Supplied entries ::
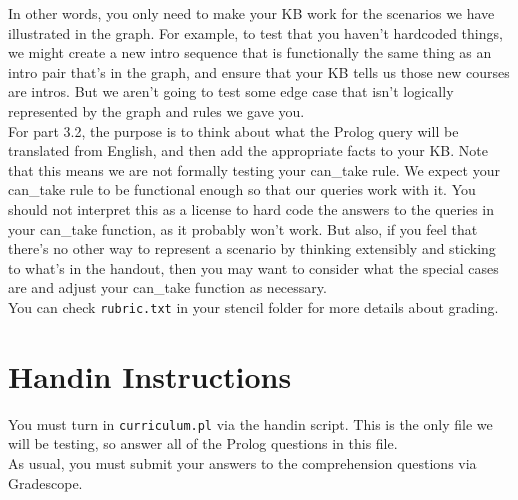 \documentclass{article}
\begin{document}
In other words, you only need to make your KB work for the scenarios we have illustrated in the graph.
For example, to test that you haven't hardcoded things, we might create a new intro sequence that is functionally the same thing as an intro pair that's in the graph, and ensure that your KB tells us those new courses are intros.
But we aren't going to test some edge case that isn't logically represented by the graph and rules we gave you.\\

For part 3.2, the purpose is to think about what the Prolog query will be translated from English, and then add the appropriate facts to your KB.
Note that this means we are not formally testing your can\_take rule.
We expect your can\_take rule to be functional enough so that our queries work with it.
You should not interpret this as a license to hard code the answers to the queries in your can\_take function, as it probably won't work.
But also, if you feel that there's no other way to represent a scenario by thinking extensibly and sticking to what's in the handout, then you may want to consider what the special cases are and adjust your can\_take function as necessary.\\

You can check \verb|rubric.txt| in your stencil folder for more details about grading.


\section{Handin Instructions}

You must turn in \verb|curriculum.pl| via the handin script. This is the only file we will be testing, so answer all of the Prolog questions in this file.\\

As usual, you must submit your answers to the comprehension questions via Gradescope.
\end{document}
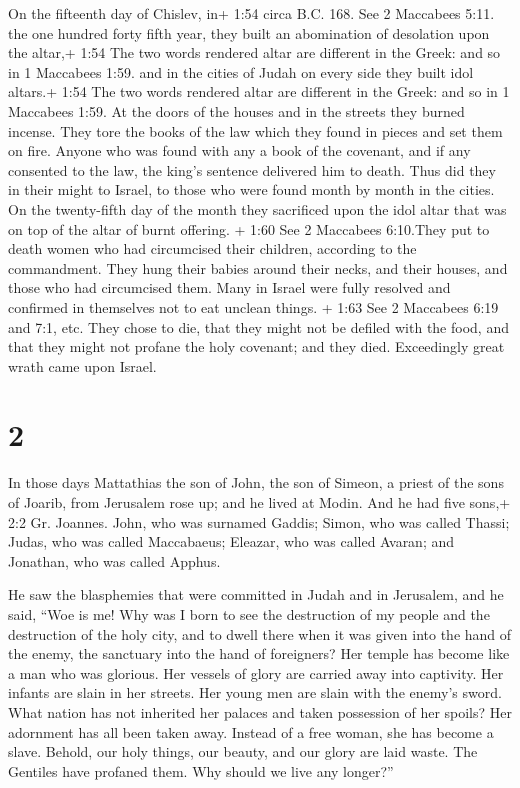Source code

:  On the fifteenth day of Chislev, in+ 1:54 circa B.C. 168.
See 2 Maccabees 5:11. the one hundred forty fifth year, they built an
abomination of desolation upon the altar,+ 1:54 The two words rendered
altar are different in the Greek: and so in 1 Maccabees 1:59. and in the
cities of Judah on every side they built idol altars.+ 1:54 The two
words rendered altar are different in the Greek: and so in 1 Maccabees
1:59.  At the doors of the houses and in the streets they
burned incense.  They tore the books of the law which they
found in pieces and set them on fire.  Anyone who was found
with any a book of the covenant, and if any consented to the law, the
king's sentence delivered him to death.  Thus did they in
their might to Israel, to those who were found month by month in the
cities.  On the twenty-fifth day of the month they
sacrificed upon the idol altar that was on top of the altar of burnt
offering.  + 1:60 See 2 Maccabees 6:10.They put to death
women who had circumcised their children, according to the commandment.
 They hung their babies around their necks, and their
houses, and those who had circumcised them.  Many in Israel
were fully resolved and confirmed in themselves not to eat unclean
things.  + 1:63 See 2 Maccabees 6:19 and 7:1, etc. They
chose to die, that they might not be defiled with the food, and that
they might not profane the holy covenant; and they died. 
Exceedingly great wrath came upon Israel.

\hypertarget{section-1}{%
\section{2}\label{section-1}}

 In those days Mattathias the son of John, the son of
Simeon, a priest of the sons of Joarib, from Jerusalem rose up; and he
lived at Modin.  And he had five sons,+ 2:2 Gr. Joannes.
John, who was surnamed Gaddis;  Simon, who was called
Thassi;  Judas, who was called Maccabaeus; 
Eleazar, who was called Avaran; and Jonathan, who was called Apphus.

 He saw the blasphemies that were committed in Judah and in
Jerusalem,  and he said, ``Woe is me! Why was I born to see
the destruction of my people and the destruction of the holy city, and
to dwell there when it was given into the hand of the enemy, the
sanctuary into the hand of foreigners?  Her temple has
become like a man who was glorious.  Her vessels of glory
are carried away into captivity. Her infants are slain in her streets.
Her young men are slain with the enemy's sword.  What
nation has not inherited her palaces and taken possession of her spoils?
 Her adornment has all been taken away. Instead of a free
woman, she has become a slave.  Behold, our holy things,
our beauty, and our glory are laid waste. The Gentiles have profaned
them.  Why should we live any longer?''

Exercise directions ::
Keep only those lines of the records that hold "month", and return them.

Response ::
their might to Israel, to those who were found month by month in the
cities.  On the twenty-fifth day of the month they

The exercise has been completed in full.